▶ **ENTRIES SUPPLIED**
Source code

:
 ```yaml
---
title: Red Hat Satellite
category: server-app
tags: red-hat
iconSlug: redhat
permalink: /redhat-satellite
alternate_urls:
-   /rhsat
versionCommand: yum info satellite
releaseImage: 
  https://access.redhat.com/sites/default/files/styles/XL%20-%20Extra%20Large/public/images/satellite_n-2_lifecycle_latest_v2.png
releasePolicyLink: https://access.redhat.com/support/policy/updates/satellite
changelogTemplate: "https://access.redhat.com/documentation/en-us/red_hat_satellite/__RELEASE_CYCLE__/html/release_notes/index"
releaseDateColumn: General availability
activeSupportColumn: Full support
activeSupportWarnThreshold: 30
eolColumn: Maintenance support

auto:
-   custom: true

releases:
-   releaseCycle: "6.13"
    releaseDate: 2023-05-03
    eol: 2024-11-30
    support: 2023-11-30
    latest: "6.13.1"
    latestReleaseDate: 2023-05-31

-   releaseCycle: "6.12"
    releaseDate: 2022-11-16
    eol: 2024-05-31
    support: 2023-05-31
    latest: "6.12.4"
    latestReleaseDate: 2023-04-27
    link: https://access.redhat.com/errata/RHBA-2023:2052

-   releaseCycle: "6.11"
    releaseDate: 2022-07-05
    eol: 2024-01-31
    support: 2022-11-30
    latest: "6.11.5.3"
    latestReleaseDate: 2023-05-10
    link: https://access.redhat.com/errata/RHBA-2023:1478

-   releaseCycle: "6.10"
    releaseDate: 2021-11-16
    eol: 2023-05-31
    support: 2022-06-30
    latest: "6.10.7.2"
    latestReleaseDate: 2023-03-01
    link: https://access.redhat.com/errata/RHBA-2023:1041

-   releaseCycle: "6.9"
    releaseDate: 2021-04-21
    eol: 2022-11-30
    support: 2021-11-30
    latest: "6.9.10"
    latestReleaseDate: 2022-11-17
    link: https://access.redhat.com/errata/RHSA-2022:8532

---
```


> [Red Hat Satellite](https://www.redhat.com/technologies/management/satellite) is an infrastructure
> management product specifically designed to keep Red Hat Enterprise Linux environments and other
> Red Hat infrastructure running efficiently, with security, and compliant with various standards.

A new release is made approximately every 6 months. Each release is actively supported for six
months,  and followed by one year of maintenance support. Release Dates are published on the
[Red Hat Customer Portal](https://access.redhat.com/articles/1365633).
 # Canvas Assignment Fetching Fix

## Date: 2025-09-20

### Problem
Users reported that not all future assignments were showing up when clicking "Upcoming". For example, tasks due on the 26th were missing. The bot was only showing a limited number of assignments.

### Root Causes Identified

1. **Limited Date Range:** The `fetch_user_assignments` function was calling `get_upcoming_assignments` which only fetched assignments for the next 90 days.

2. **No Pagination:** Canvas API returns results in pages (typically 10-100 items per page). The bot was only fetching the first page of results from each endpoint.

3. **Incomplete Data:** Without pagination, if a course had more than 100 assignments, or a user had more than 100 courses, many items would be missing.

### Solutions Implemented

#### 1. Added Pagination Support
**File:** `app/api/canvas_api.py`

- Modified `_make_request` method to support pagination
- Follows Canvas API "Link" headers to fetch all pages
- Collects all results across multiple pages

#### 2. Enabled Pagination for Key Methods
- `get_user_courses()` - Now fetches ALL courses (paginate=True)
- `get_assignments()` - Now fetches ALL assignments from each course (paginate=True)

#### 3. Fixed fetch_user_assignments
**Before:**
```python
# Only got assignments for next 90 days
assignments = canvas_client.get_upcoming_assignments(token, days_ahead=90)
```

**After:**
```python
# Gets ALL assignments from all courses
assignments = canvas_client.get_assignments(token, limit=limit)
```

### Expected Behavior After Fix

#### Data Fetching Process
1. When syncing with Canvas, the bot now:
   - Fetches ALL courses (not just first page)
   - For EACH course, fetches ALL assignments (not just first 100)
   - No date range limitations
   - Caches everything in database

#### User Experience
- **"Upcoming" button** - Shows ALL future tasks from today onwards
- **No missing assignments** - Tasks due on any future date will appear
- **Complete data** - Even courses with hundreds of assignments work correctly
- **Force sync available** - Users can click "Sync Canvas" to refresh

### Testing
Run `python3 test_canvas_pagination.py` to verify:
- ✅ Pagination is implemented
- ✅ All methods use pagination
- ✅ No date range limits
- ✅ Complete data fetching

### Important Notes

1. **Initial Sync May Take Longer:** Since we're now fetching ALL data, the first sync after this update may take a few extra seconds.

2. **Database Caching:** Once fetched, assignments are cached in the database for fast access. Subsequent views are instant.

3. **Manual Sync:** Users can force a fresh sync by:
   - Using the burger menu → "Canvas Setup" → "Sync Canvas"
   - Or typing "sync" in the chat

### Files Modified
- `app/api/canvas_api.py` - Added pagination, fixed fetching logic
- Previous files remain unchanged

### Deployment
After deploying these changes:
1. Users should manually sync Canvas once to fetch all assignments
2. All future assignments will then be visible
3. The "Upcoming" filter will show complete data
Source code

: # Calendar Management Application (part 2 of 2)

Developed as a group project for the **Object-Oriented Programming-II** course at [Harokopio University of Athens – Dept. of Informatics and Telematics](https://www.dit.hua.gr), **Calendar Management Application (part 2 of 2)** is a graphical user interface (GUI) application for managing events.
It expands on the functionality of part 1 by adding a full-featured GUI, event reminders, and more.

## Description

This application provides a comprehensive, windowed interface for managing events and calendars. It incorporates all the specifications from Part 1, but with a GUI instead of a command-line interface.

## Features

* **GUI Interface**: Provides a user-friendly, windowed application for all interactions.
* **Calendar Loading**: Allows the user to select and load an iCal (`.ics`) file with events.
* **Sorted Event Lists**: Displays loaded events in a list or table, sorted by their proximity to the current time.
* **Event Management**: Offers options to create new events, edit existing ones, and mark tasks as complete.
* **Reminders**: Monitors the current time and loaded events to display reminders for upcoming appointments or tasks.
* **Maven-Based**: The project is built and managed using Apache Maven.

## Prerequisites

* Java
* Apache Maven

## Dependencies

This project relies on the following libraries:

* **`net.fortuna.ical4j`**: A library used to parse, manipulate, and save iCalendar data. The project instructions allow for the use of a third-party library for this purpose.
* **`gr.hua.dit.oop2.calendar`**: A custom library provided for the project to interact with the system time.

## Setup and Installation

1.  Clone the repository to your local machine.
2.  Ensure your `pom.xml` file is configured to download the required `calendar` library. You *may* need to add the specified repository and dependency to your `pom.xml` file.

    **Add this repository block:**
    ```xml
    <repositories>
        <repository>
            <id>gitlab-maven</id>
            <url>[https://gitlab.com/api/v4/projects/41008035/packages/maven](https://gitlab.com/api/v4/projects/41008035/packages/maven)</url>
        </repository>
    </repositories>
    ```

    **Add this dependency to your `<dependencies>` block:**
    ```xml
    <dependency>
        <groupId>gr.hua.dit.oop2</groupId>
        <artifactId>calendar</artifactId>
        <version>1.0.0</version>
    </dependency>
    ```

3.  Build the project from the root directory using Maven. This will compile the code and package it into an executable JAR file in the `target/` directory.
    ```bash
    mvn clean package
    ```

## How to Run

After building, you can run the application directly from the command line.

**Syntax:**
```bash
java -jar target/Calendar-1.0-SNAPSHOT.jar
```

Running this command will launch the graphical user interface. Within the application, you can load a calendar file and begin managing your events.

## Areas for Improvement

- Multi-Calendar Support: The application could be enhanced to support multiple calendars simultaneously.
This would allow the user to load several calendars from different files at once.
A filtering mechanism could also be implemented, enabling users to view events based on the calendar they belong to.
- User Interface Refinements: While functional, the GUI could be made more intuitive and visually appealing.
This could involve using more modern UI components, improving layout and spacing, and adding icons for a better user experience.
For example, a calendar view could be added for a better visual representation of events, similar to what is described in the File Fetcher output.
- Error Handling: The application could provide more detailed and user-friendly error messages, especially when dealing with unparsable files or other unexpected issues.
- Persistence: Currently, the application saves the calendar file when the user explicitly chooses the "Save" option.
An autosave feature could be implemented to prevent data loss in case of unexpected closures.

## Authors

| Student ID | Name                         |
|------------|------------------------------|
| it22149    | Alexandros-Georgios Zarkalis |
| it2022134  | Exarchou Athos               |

▶ **YOUR ASSIGNMENT**
Everything from the line with "this dependency to" through the line with "This would allow" in the listing above must be retyped exactly, with nothing added.

▶ **THE ANSWER**
    **Add this dependency to your `<dependencies>` block:**
    ```xml
    <dependency>
        <groupId>gr.hua.dit.oop2</groupId>
        <artifactId>calendar</artifactId>
        <version>1.0.0</version>
    </dependency>
    ```

3.  Build the project from the root directory using Maven. This will compile the code and package it into an executable JAR file in the `target/` directory.
    ```bash
    mvn clean package
    ```

## How to Run

After building, you can run the application directly from the command line.

**Syntax:**
```bash
java -jar target/Calendar-1.0-SNAPSHOT.jar
```

Running this command will launch the graphical user interface. Within the application, you can load a calendar file and begin managing your events.

## Areas for Improvement

- Multi-Calendar Support: The application could be enhanced to support multiple calendars simultaneously.
This would allow the user to load several calendars from different files at once.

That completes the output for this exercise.